The output under gcc is unchanged, because gcc is performing copy elision as allowed (but not required) by the standard.
You are missing two things here: the copy constructor and NRVO.
The behavior seen with MSVC++ is the "normal" behavior; my is created and the rest of the function is run; then, when returning, a copy of your object is created. The local my object is destroyed, and the copy is returned to the caller, which just discards it, resulting in its destruction.
Why does it seem that you are missing a constructor call? Because the compiler automatically generated a copy constructor, which is called but doesn't print anything. If you added your own copy constructor:
My(const My& Right) { cout << "My copy constructor " << endl; }
you'd see
My constructor <----+
My function | this is the local "my" object
My copy constructor <--|--+
My destructor <----+ | this is the return value
My destructor <-----+
So the point is: it's not that there are more calls to destructors than constructors, it's just that you are not seeing the call to the copy constructor.
In the gcc output, you are also seeing NRVO applied.

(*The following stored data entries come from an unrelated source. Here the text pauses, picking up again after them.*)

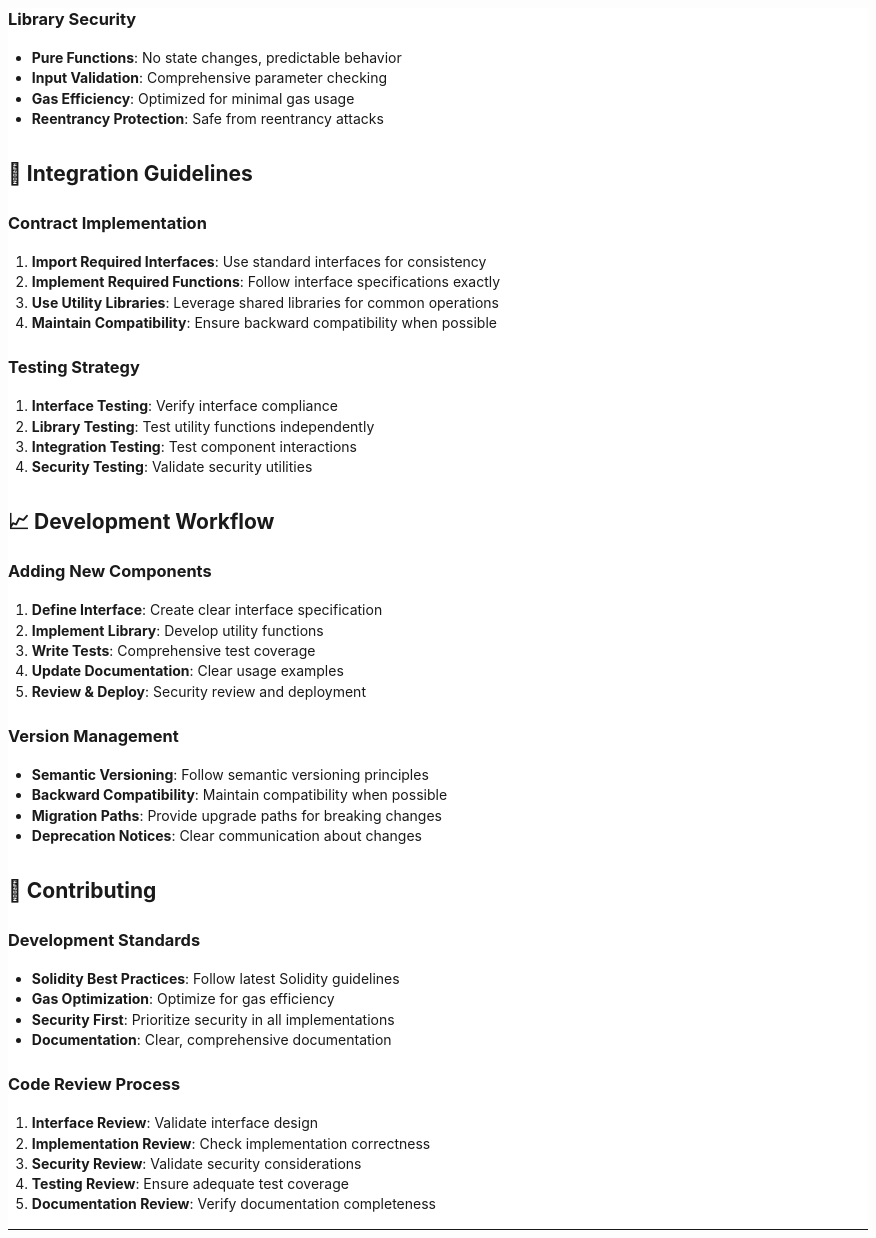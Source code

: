 ### Library Security
- **Pure Functions**: No state changes, predictable behavior
- **Input Validation**: Comprehensive parameter checking
- **Gas Efficiency**: Optimized for minimal gas usage
- **Reentrancy Protection**: Safe from reentrancy attacks

## 🔗 Integration Guidelines

### Contract Implementation
1. **Import Required Interfaces**: Use standard interfaces for consistency
2. **Implement Required Functions**: Follow interface specifications exactly
3. **Use Utility Libraries**: Leverage shared libraries for common operations
4. **Maintain Compatibility**: Ensure backward compatibility when possible

### Testing Strategy
1. **Interface Testing**: Verify interface compliance
2. **Library Testing**: Test utility functions independently
3. **Integration Testing**: Test component interactions
4. **Security Testing**: Validate security utilities

## 📈 Development Workflow

### Adding New Components
1. **Define Interface**: Create clear interface specification
2. **Implement Library**: Develop utility functions
3. **Write Tests**: Comprehensive test coverage
4. **Update Documentation**: Clear usage examples
5. **Review & Deploy**: Security review and deployment

### Version Management
- **Semantic Versioning**: Follow semantic versioning principles
- **Backward Compatibility**: Maintain compatibility when possible
- **Migration Paths**: Provide upgrade paths for breaking changes
- **Deprecation Notices**: Clear communication about changes

## 🤝 Contributing

### Development Standards
- **Solidity Best Practices**: Follow latest Solidity guidelines
- **Gas Optimization**: Optimize for gas efficiency
- **Security First**: Prioritize security in all implementations
- **Documentation**: Clear, comprehensive documentation

### Code Review Process
1. **Interface Review**: Validate interface design
2. **Implementation Review**: Check implementation correctness
3. **Security Review**: Validate security considerations
4. **Testing Review**: Ensure adequate test coverage
5. **Documentation Review**: Verify documentation completeness

---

NRVO (Named Return Value Optimization) is one of the few cases where the compiler is allowed to perform an optimization that alters the visible behavior of your program. In fact, the compiler is allowed to elide the copy to the temporary return value, and construct the returned object directly, thus eliding temporary copies.

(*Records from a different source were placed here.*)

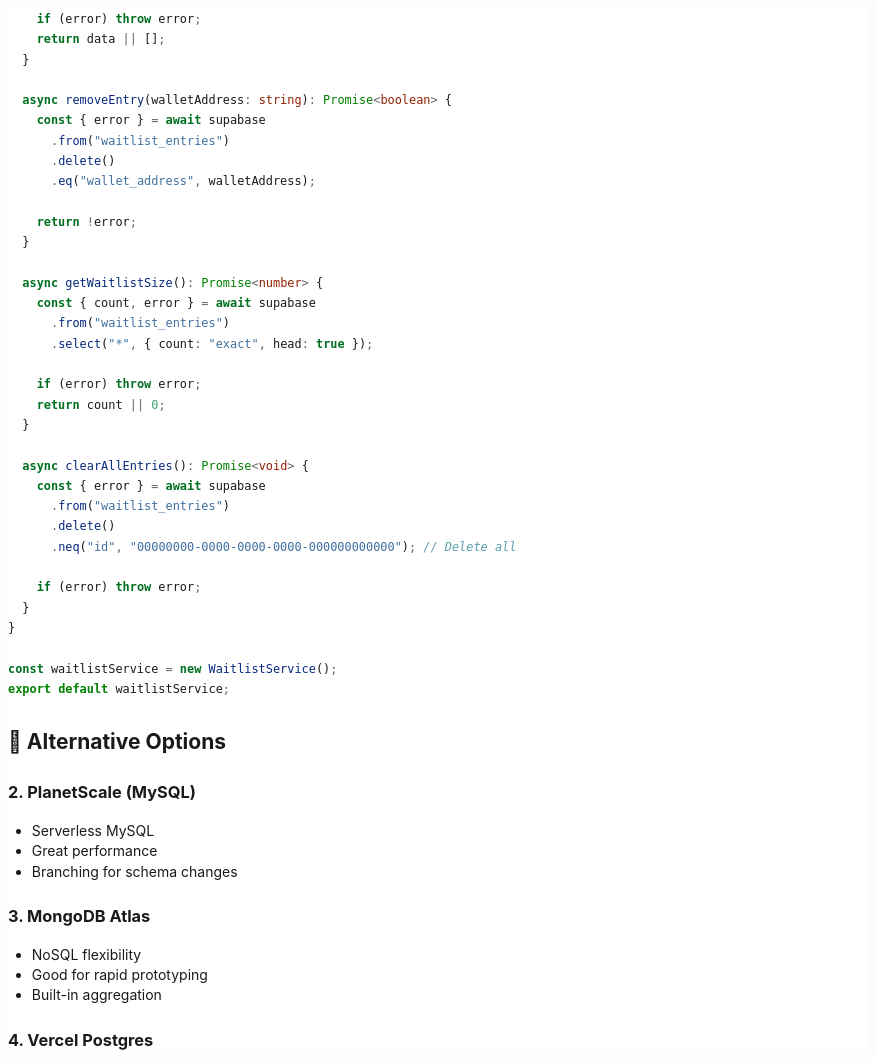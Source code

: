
 ```typescript
    if (error) throw error;
    return data || [];
  }

  async removeEntry(walletAddress: string): Promise<boolean> {
    const { error } = await supabase
      .from("waitlist_entries")
      .delete()
      .eq("wallet_address", walletAddress);

    return !error;
  }

  async getWaitlistSize(): Promise<number> {
    const { count, error } = await supabase
      .from("waitlist_entries")
      .select("*", { count: "exact", head: true });

    if (error) throw error;
    return count || 0;
  }

  async clearAllEntries(): Promise<void> {
    const { error } = await supabase
      .from("waitlist_entries")
      .delete()
      .neq("id", "00000000-0000-0000-0000-000000000000"); // Delete all

    if (error) throw error;
  }
}

const waitlistService = new WaitlistService();
export default waitlistService;
```

## 🥈 **Alternative Options**

### 2. PlanetScale (MySQL)

- Serverless MySQL
- Great performance
- Branching for schema changes

### 3. MongoDB Atlas

- NoSQL flexibility
- Good for rapid prototyping
- Built-in aggregation

### 4. Vercel Postgres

So, no copy is created, and my is actually the same object that is returned.
My constructor <-- called at the beginning of f
My function
My destructor <-- called after f is terminated, since
the caller discarded the return value of f
To date, I have been designing my classes on the assumption that for each constructor call there will be at most one destructor call [...]
You can still "assume" that since it is true. Each constructor call will go in hand with exactly one destructor call. (Remember that if you handle stuff on the free/heap memory on your own.)
[..] and can be compiler-dependent [...]
In this case it can't. It is optimization depedant. Both, MSVC and GCC behave identically if optimization is applied.
Why don't you see identical behaviour?
1. You don't track everything that happens with your object. Compiler-generated functions bypass your output.
If you want to "follow-up" on the things your compiler does with your objects, you should define all of the special members so you can really track everything and do not get bypassed by any implicit function.
struct My
{
My() { cout << "My constructor " << endl; }
My(My const&) { cout << "My copy-constructor " << endl; }
My(My &&) { cout << "My move-constructor " << endl; }
My& operator=(My const&) { cout << "My copy-assignment " << endl; }
My& operator=(My &&) { cout << "My move-assignment " << endl; }
~My() { cout << "My destructor " << endl; }
};
[Note: The move-constructor and move-assignment will not be implicitly present if you have the copy ones but it's still nice to see when the compiler use which of them.]
2. You don't compile with optimization on both MSVC and GCC.
If compiled with MSVC++11 /O2 option the output is:
My constructor
My function
My destructor
If compiled in debug mode / without optimization:
My constructor
My function
My move-constructor
My destructor
My destructor
I can't do a test on gcc to verify if there's an option that enforces all of these steps but -O0 should do the trick I guess.
What's the difference between optimized and non-optimized compilation here?
The case without any copy omittance:
The completely "non-optimized" behaviour in this line My my_in_main = function();
(changed the name to make things clear) would be:
Call function()
In function construct My My my;
Output stuff.
Copy-construct my into the return value instance.
return and destroy my instance.
Copy(or move in my example)-construct the return value instance into my_in_main.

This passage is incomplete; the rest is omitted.